Dopo aver opportunamente ribadito la differenza tra aggiornamento e ripetizione della formazione, così come stabilito dal TU, l’accordo precisa i termini di scadenza entro il quale effettuare l’aggiornamento nell’arco temporale del quinquennio:
Alla luce della criticità interpretativa relativa alle modalità di svolgimento dell’aggiornamento e, in particolare, alla possibilità di imputare in questa attività anche quella espletata con la partecipazione a seminari o convegni, l’accordo stabilisce che un terzo del percorso di aggiornamento (2 ore) può essere svolto mediante la partecipazione a tali iniziative, sempreché, ovviamente, i contenuti siano coerenti con quelli previsti dagli accordi del 21 dicembre 2011 (rispettivamente, per i datori di lavoro, quelli del punto 7 e, per dirigenti, preposti e lavoratori, quelli del punto 9) e sia predisposto un sistema di verifica finale dell’apprendimento.

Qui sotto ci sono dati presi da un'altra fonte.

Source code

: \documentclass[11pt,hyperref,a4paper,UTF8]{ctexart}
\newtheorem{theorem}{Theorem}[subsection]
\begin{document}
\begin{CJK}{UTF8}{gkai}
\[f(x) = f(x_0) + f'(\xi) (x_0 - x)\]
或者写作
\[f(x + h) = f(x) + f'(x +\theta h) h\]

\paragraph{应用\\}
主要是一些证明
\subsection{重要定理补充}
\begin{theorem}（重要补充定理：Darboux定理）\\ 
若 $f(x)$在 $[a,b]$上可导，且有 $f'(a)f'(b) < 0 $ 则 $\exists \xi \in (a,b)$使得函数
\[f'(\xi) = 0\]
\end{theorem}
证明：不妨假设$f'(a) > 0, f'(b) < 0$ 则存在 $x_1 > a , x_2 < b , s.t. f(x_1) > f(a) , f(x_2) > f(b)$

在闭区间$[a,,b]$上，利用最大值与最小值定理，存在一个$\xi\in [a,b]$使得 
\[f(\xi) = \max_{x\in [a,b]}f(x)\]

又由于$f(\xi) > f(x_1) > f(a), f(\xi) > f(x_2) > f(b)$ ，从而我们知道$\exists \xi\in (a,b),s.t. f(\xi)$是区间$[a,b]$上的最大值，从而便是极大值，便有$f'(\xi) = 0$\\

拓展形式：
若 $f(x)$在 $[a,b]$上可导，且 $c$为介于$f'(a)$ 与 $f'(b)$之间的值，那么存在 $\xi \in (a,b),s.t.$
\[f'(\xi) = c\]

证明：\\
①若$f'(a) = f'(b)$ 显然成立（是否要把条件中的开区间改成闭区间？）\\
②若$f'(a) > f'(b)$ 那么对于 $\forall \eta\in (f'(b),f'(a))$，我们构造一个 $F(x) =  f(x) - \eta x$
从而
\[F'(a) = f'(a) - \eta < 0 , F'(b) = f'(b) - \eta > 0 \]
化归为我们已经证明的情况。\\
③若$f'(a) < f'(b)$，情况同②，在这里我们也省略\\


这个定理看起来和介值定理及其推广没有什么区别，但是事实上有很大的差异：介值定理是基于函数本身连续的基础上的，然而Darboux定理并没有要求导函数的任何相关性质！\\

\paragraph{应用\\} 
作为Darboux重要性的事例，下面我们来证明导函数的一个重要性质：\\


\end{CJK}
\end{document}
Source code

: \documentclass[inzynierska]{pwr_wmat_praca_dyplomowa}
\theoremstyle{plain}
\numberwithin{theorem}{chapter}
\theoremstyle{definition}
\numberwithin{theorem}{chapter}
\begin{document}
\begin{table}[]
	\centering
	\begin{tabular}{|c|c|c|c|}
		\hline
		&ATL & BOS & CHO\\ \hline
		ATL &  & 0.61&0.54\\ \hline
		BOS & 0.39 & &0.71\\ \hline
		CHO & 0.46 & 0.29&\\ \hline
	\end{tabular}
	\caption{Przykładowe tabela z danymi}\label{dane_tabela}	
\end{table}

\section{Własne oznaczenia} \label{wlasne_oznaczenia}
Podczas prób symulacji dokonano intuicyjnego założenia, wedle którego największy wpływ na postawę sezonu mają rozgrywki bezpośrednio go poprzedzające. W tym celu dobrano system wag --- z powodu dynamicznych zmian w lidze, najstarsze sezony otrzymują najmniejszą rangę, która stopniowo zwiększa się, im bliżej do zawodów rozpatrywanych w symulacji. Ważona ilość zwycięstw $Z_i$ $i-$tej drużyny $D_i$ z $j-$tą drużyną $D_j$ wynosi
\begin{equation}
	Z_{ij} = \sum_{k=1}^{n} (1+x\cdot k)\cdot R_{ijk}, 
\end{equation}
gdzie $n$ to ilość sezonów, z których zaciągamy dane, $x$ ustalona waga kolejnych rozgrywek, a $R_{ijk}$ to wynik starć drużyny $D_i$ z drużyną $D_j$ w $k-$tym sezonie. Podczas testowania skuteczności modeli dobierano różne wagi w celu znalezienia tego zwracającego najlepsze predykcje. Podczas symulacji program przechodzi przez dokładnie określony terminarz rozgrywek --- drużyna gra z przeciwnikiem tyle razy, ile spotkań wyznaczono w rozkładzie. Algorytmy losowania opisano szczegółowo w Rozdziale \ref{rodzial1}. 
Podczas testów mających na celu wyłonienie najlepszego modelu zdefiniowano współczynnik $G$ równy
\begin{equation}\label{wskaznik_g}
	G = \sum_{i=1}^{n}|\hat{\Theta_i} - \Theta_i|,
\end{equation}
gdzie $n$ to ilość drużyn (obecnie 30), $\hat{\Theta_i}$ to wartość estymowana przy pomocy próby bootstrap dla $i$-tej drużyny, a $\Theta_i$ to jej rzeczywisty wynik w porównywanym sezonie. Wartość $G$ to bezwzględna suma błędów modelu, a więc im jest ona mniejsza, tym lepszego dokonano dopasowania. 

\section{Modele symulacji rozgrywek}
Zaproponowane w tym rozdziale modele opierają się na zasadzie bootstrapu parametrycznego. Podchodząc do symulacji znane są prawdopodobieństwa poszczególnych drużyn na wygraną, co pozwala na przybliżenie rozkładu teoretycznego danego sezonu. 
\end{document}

Per la restante parte del percorso di aggiornamento, l’accordo stabilisce che esso dovrà comunque essere svolto nel rispetto delle regole organizzative contenute nell’accordo del dicembre 2011, quali, ad esempio, quelle relative al numero massimo dei partecipanti.
Poiché sull’aggiornamento dei preposti, era sorto il dubbio che questo si aggiungesse alle 6 ore previste per i lavoratori, l’accordo precisa, invece, che tale aggiornamento è comprensivo anche di quello dei lavoratori.